#### AVAILABLE RECORDS

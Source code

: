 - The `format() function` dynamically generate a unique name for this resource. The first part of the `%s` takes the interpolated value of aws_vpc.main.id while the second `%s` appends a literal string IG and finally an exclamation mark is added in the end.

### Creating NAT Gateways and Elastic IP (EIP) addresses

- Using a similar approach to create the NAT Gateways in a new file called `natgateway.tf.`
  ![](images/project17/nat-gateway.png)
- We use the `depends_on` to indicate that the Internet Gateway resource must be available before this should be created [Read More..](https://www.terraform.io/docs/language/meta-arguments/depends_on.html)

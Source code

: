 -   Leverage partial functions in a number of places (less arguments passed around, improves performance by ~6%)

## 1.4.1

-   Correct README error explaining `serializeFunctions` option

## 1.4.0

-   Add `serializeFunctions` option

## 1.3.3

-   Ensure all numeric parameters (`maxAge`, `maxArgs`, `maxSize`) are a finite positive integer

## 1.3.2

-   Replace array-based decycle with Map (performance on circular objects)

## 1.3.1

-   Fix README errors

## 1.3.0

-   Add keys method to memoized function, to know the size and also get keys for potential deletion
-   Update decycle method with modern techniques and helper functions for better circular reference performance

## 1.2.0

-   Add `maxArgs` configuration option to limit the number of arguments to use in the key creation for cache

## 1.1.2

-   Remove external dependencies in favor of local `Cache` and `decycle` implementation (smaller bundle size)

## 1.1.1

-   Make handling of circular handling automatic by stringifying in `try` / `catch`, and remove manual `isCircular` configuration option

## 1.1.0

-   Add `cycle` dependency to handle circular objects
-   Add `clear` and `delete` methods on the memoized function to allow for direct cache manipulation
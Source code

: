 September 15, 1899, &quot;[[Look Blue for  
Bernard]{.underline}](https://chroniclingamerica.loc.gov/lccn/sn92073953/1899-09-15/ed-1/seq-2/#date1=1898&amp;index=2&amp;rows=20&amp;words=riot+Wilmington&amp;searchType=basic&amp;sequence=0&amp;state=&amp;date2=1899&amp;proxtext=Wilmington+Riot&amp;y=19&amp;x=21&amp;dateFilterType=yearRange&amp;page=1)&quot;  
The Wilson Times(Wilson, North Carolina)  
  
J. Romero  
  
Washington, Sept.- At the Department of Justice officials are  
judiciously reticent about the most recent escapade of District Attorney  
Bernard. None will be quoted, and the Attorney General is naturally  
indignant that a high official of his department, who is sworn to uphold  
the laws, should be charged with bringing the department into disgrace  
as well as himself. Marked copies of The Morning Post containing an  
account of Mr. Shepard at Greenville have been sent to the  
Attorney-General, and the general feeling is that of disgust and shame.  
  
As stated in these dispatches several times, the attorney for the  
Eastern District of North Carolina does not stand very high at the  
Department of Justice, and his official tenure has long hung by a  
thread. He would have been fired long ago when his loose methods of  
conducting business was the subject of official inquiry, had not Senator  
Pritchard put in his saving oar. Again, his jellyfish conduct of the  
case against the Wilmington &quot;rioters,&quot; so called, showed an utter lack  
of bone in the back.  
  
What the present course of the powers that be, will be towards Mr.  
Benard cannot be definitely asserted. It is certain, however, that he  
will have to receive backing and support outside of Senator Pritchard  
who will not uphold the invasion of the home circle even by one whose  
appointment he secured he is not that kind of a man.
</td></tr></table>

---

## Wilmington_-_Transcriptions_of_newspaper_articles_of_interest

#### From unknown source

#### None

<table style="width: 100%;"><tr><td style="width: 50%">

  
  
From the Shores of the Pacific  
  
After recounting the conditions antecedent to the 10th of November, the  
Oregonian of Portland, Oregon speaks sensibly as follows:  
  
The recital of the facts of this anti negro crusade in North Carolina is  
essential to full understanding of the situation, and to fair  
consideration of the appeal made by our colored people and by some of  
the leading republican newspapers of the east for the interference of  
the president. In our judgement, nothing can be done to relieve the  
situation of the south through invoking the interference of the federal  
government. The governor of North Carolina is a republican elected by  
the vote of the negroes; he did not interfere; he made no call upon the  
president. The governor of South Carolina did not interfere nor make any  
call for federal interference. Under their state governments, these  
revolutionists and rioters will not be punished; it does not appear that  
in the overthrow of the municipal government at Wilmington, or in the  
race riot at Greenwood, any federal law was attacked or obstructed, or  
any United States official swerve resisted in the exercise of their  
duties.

########

§ **WHAT YOU SHOULD DO**: Find how many lines in the listing hold "interference", and reply with that number only.

§ **SOLUTION FOR THIS TASK**: 3